Everything you need to know about Pride and Prejudice and Zombies (PPZ) comes from its title. It’s a somewhat-faithful adaptation of Jane Austen’s classic novel, only with zombies injected into the setting and plot. One of the most clever ways the film brings an audience into its world is during it’s opening credits sequence, which places our characters in a post-apocalyptic 19th Century where the undead threaten the way of life of Regency-era England. The movie follows Elizabeth Bennet (Lily James) and her family’s pursuit to marry her off into a successful and wealthy family, only to find that she’s perfectly independent, a skilled warrior, and an excellent zombie killer. She has potential suitors who try to “tame” her to their way of life, while she’s only concerned with her family and survival.
PPZ fails as a Jane Austen adaptation because it doesn’t seem to understand the satire or biting wit that comes from reading (or watching a good movie adaptation of) Pride and Prejudice. Its potential male suitors for Elizabeth or the Bennet daughters don’t have an ounce a charisma or personality that anyone could find pleasing. Instead, they’re superficially attractive and simply dark and brooding without any proper context or backstory. The clever satire on Old English way of life or aristocracy also seems to be completely missing from PPZ, as zombies and the way in which to slay them don’t quite mesh with the original (Jane Austen or Seth Grahame-Smith’s mashup). The wealthy study the Japanese martial arts to kill the undead, while the lower classes study Chinese Shaolin style. Neither are ever really pressed upon in the movie because the action is just hideous.
Directed by Burr Steers, PPZ also doesn’t succeed as a zombie movie because there is very little in the way of tension or a palpable threat. When you don’t feel that anyone in the main cast can die at any moment, then you completely fail as a zombie movie. With no blood and gore, Steers tries to be creative with the zombie kills with dumb point-of-view camera angles that just really come off as lazy and uninventive. All the action is hidden behind dark scenes and clumsy medium shots that it’s almost impossible to get any thrilling or excitement when zombies are threatening the living. The big question is: Why emphasize Asian martial arts style when you can’t see the beauty of it on the big screen?
One of the only real saving graces of PPZ is the magnificent Lily James. She was charming in last year’s Cinderella and she’s just as captivating and lovely in this movie. She’s a real star with a strong presence as Elizabeth Bennett. James makes PPZ tolerable and somewhat amusing, but almost everything around her just gets in the way. She’s much better than the movie she’s in, which is why it’s really frustrating when a movie has a good premise and interesting cast, but doesn’t capitalize on its wonderful elements. Matt Smith and Lena Headey also provide some points of interest as the potential suitor Mr.
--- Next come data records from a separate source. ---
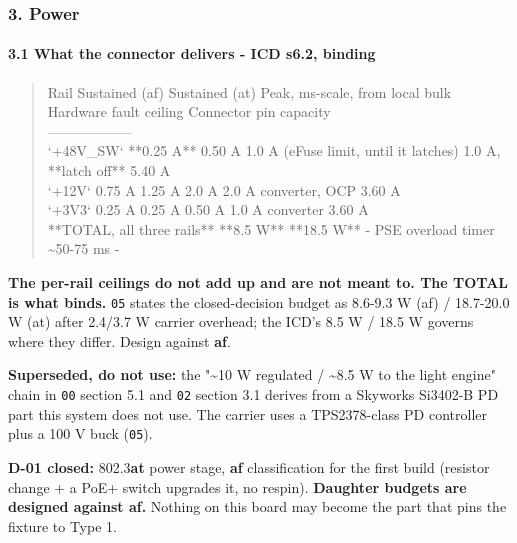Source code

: \documentclass[11pt,a4paper]{article}
\begin{document}
\subsubsection*{3. Power}
\paragraph*{3.1 What the connector delivers - ICD s6.2, binding}
\begin{quote}\small\ttfamily\raggedright
\textbar{} Rail \textbar{} Sustained (af) \textbar{} Sustained (at) \textbar{} Peak, ms-scale, from local bulk \textbar{} Hardware fault ceiling \textbar{} Connector pin capacity \textbar{}\\
\textbar{}---\textbar{}---\textbar{}---\textbar{}---\textbar{}---\textbar{}---\textbar{}\\
\textbar{} `+48V\_SW` \textbar{} {*}{*}0.25 A{*}{*} \textbar{} 0.50 A \textbar{} 1.0 A (eFuse limit, until it latches) \textbar{} 1.0 A, {*}{*}latch off{*}{*} \textbar{} 5.40 A \textbar{}\\
\textbar{} `+12V` \textbar{} 0.75 A \textbar{} 1.25 A \textbar{} 2.0 A \textbar{} 2.0 A converter, OCP \textbar{} 3.60 A \textbar{}\\
\textbar{} `+3V3` \textbar{} 0.25 A \textbar{} 0.25 A \textbar{} 0.50 A \textbar{} 1.0 A converter \textbar{} 3.60 A \textbar{}\\
\textbar{} {*}{*}TOTAL, all three rails{*}{*} \textbar{} {*}{*}8.5 W{*}{*} \textbar{} {*}{*}18.5 W{*}{*} \textbar{} - \textbar{} PSE overload timer \textasciitilde{}50-75 ms \textbar{} - \textbar{}
\end{quote}
\textbf{The per-rail ceilings do not add up and are not meant to. The TOTAL is what binds.} \texttt{05} states the closed-decision budget as 8.6-9.3 W (af) / 18.7-20.0 W (at) after 2.4/3.7 W carrier overhead; the ICD's 8.5 W / 18.5 W governs where they differ. Design against \textbf{af}.

\textbf{Superseded, do not use:} the "\textasciitilde{}10 W regulated / \textasciitilde{}8.5 W to the light engine" chain in \texttt{00} section 5.1 and \texttt{02} section 3.1 derives from a Skyworks Si3402-B PD part this system does not use. The carrier uses a TPS2378-class PD controller plus a 100 V buck (\texttt{05}).

\textbf{D-01 closed:} 802.3\textbf{at} power stage, \textbf{af} classification for the first build (resistor change + a PoE+ switch upgrades it, no respin). \textbf{Daughter budgets are designed against af.} Nothing on this board may become the part that pins the fixture to Type 1.
\end{document}
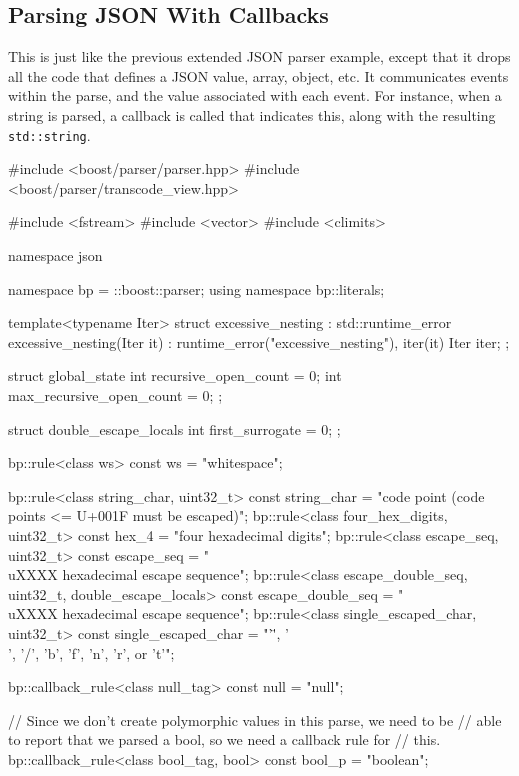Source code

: \subsection{Parsing JSON With Callbacks}

This is just like the previous extended JSON parser example, except that it drops all the code that defines a JSON value, array, object, etc. It communicates events within the parse, and the value associated with each event. For instance, when a string is parsed, a callback is called that indicates this, along with the resulting \texttt{std::string}.

\begin{code}
#include <boost/parser/parser.hpp>
#include <boost/parser/transcode_view.hpp>

#include <fstream>
#include <vector>
#include <climits>


namespace json {

    namespace bp = ::boost::parser;
    using namespace bp::literals;

    template<typename Iter>
    struct excessive_nesting : std::runtime_error
    {
        excessive_nesting(Iter it) :
            runtime_error("excessive_nesting"), iter(it)
        {}
        Iter iter;
    };


    struct global_state
    {
        int recursive_open_count = 0;
        int max_recursive_open_count = 0;
    };

    struct double_escape_locals
    {
        int first_surrogate = 0;
    };


    bp::rule<class ws> const ws = "whitespace";

    bp::rule<class string_char, uint32_t> const string_char =
        "code point (code points <= U+001F must be escaped)";
    bp::rule<class four_hex_digits, uint32_t> const hex_4 =
        "four hexadecimal digits";
    bp::rule<class escape_seq, uint32_t> const escape_seq =
        "\\uXXXX hexadecimal escape sequence";
    bp::rule<class escape_double_seq, uint32_t, double_escape_locals> const
        escape_double_seq = "\\uXXXX hexadecimal escape sequence";
    bp::rule<class single_escaped_char, uint32_t> const single_escaped_char =
        "'\"', '\\', '/', 'b', 'f', 'n', 'r', or 't'";

    bp::callback_rule<class null_tag> const null = "null";

    // Since we don't create polymorphic values in this parse, we need to be
    // able to report that we parsed a bool, so we need a callback rule for
    // this.
    bp::callback_rule<class bool_tag, bool> const bool_p = "boolean";

}
\end{code}

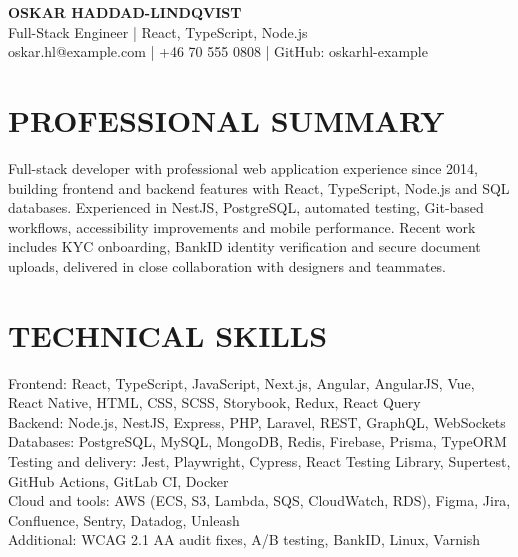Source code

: \documentclass[11pt,a4paper]{article}
\begin{document}
\begin{center}
{\LARGE\bfseries OSKAR HADDAD-LINDQVIST}\\
\vspace{0.25em}
{\large Full-Stack Engineer | React, TypeScript, Node.js}\\
\vspace{0.2em}
oskar.hl@example.com | +46 70 555 0808 | GitHub: oskarhl-example
\end{center}

\section*{PROFESSIONAL SUMMARY}
Full-stack developer with professional web application experience since 2014, building frontend and backend features with React, TypeScript, Node.js and SQL databases. Experienced in NestJS, PostgreSQL, automated testing, Git-based workflows, accessibility improvements and mobile performance. Recent work includes KYC onboarding, BankID identity verification and secure document uploads, delivered in close collaboration with designers and teammates.

\section*{TECHNICAL SKILLS}
Frontend: React, TypeScript, JavaScript, Next.js, Angular, AngularJS, Vue, React Native, HTML, CSS, SCSS, Storybook, Redux, React Query\\
Backend: Node.js, NestJS, Express, PHP, Laravel, REST, GraphQL, WebSockets\\
Databases: PostgreSQL, MySQL, MongoDB, Redis, Firebase, Prisma, TypeORM\\
Testing and delivery: Jest, Playwright, Cypress, React Testing Library, Supertest, GitHub Actions, GitLab CI, Docker\\
Cloud and tools: AWS (ECS, S3, Lambda, SQS, CloudWatch, RDS), Figma, Jira, Confluence, Sentry, Datadog, Unleash\\
Additional: WCAG 2.1 AA audit fixes, A/B testing, BankID, Linux, Varnish
\end{document}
Collins and Lady Catherine de Bourgh, respectively, but there’s simply not enough of them in the movie to recommend it.
Pride and Prejudice and Zombies is slightly entertaining, while it doesn’t even live up to the title. Yes, there is some Pride and some Prejudice and a whole shit load of Zombies, but it’s only a very superficial and unexciting version of the genre mashup that was promised.